In fact, director Victoria Wharfe McIntyre uses a full array of cinematic techniques that distract us from the story. The film is awash in flashbacks, filter-changes, screen-wipes, ahistorical musical choices and moments shot and reshot from different angles. While showing flair for staging certain tense scenes which do evoke the best of Tarantino, the film misses the same sense of moral righteousness; muddying its message through a surfeit of style just when it should be focusing on a clarity of purpose.

Responses may differ in Australia, which has been crying out for a film of this type that uses pop culture signifiers to criticise its racist history and start some difficult conversations; yet the mixed approach to the cycles and consequences of violence lacks a proper thesis for people to really work with. Entertaining in certain moments, and displaying obvious talent from debut director McIntyre, it’s a shame this powerful story cannot get the powerful telling it deserves.

The Flood plays as part of the First Feature competition at Tallinn Black Nights Film Festival, running from 13th to 29th November.

True History Of The Kelly Gang

In his fourth feature, director Justin Kurzel has plunged Antipodean folklore into a hellscape reminiscent of Hieronymus Bosch, creating a harsh, barren experience that is surreal yet acutely human.

Anyone expecting a history lesson will be disappointed by the opening announcement “nothing you are about to see is true”. After all, Ned Kelly is to Australia what Rasputin is to Russia – a figure of mythical proportions.
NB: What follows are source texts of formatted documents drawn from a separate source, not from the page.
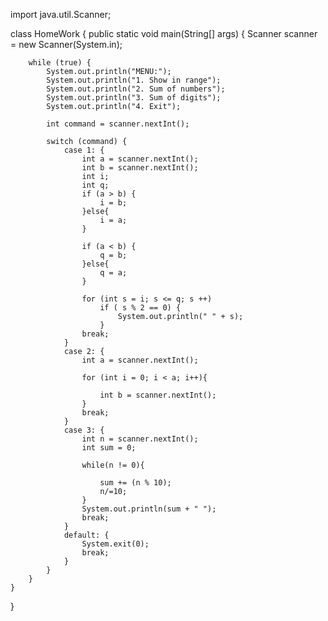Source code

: import java.util.Scanner;

class HomeWork {
    public static void main(String[] args) {
        Scanner scanner = new Scanner(System.in);

        while (true) {
            System.out.println("MENU:");
            System.out.println("1. Show in range");
            System.out.println("2. Sum of numbers");
            System.out.println("3. Sum of digits");
            System.out.println("4. Exit");

            int command = scanner.nextInt();

            switch (command) {
                case 1: {
                    int a = scanner.nextInt();
                    int b = scanner.nextInt();
                    int i;
                    int q;
                    if (a > b) {
                        i = b;
                    }else{
                        i = a;
                    }

                    if (a < b) {
                        q = b;
                    }else{
                        q = a;
                    }

                    for (int s = i; s <= q; s ++)
                        if ( s % 2 == 0) {
                            System.out.println(" " + s);
                        }
                    break;
                }
                case 2: {
                    int a = scanner.nextInt();

                    for (int i = 0; i < a; i++){

                        int b = scanner.nextInt();
                    }
                    break;
                }
                case 3: {
                    int n = scanner.nextInt();
                    int sum = 0;

                    while(n != 0){

                        sum += (n % 10);
                        n/=10;
                    }
                    System.out.println(sum + " ");
                    break;
                }
                default: {
                    System.exit(0);
                    break;
                }
            }
        }
    }
}
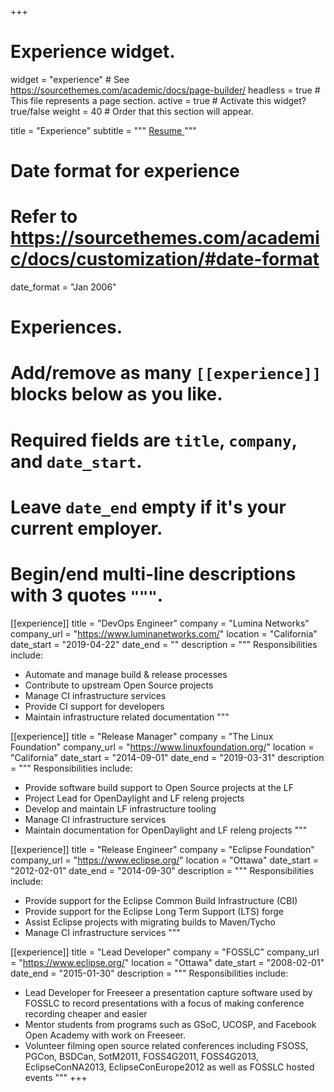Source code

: +++
# Experience widget.
widget = "experience"  # See https://sourcethemes.com/academic/docs/page-builder/
headless = true  # This file represents a page section.
active = true  # Activate this widget? true/false
weight = 40  # Order that this section will appear.

title = "Experience"
subtitle = """
<a href="https://docs.google.com/document/d/13R5JxDdB-1fz4w_bhpA6BVraD-Sy4eExp6Cz2s5NrUM/edit?usp=sharing"
   target="_blank">
   <i class="far fa-file-alt"></i> Resume
 </a>
"""

# Date format for experience
#   Refer to https://sourcethemes.com/academic/docs/customization/#date-format
date_format = "Jan 2006"

# Experiences.
#   Add/remove as many `[[experience]]` blocks below as you like.
#   Required fields are `title`, `company`, and `date_start`.
#   Leave `date_end` empty if it's your current employer.
#   Begin/end multi-line descriptions with 3 quotes `"""`.
[[experience]]
  title = "DevOps Engineer"
  company = "Lumina Networks"
  company_url = "https://www.luminanetworks.com/"
  location = "California"
  date_start = "2019-04-22"
  date_end = ""
  description = """
  Responsibilities include:

  * Automate and manage build & release processes
  * Contribute to upstream Open Source projects
  * Manage CI infrastructure services
  * Provide CI support for developers
  * Maintain infrastructure related documentation
  """

[[experience]]
  title = "Release Manager"
  company = "The Linux Foundation"
  company_url = "https://www.linuxfoundation.org/"
  location = "California"
  date_start = "2014-09-01"
  date_end = "2019-03-31"
  description = """
  Responsibilities include:

  * Provide software build support to Open Source projects at the LF
  * Project Lead for OpenDaylight and LF releng projects
  * Develop and maintain LF infrastructure tooling
  * Manage CI infrastructure services
  * Maintain documentation for OpenDaylight and LF releng projects
  """

[[experience]]
  title = "Release Engineer"
  company = "Eclipse Foundation"
  company_url = "https://www.eclipse.org/"
  location = "Ottawa"
  date_start = "2012-02-01"
  date_end = "2014-09-30"
  description = """
  Responsibilities include:

  * Provide support for the Eclipse Common Build Infrastructure (CBI)
  * Provide support for the Eclipse Long Term Support (LTS) forge
  * Assist Eclipse projects with migrating builds to Maven/Tycho
  * Manage CI infrastructure services
  """

[[experience]]
  title = "Lead Developer"
  company = "FOSSLC"
  company_url = "https://www.eclipse.org/"
  location = "Ottawa"
  date_start = "2008-02-01"
  date_end = "2015-01-30"
  description = """
  Responsibilities include:

  * Lead Developer for Freeseer a presentation capture software used by FOSSLC to
    record presentations with a focus of making conference recording cheaper and
    easier
  * Mentor students from programs such as GSoC, UCOSP, and Facebook Open Academy
    with work on Freeseer.
  * Volunteer filming open source related conferences including FSOSS, PGCon,
    BSDCan, SotM2011, FOSS4G2011, FOSS4G2013, EclipseConNA2013,
    EclipseConEurope2012 as well as FOSSLC hosted events
  """
+++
Adapting Peter Carey’s 2001 novel, screenwriter Shaun Grant uses this line to fix a postmodern filter on all that follows, commenting on the distortions and controversies of Kelly’s legacy.

We are introduced to Ned Kelly as a boy (Orlando Schwerdt) living in a charred wasteland with his cruelly dysfunctional family, led by venomous matriarch Ellen Kelly (Essie Davis). They are at the mercy of local authority figures in this quasi-lawless land, the latest being Sergeant O’Neill (Charlie Hunnam), a smug cavalryman who uses Ellen for sex.

However, he is soon replaced by Harry Power (Russell Crowe), a gruff, charismatic bushranger with a dubious appetite for violence. Building upon the anger and poison of the family dynamic, Power takes Kelly under his wing, imbuing him with a foul-mouthed contempt for authority – British authority – and familiarising him with weapons, torture and murder.

The depiction of Kelly’s formative years breathes humanity into that steely mugshot known by many an Australian. Young and ingenuous, we see him beguiled by his own mother that to be a man is to main and kill. He is shown to be a victim moulded not so much by the imperial bogeyman of legend but his own family. Whether this vulnerability is accurate is almost incidental because it’s a convincing, compelling yarn.

But make no mistake, there is some real British nastiness here. As Constable Fitzpatrick, Nicholas Hoult thrives in the role of pompous imperial bastard, giving an almost Alan Rickman level of villainy. In this respect, Kurzel very much feeds into the Kelly myth and it’s some of the best stuff in the film.

But all of that patrician arrogance cannot restrain George McKay’s snarling, physical turn as Kelly. As lean and vicious as a wild dog, Kelly leads his troupe of cross-dressing anarchists into frenzied oblivion. Yet despite all his grit and fury, there is that wounded humanity to this character.

Kurzel’s film, then, is a curious biopic; it at once subverts and supports the legend of its source material with a post-modern veneer of ambiguity and harsh, sensory aesthetics. It’s divisive but dirty.

True History Of The Kelly Gang is in cinemas on Friday, February 28th. On VoD on Monday, June 22nd.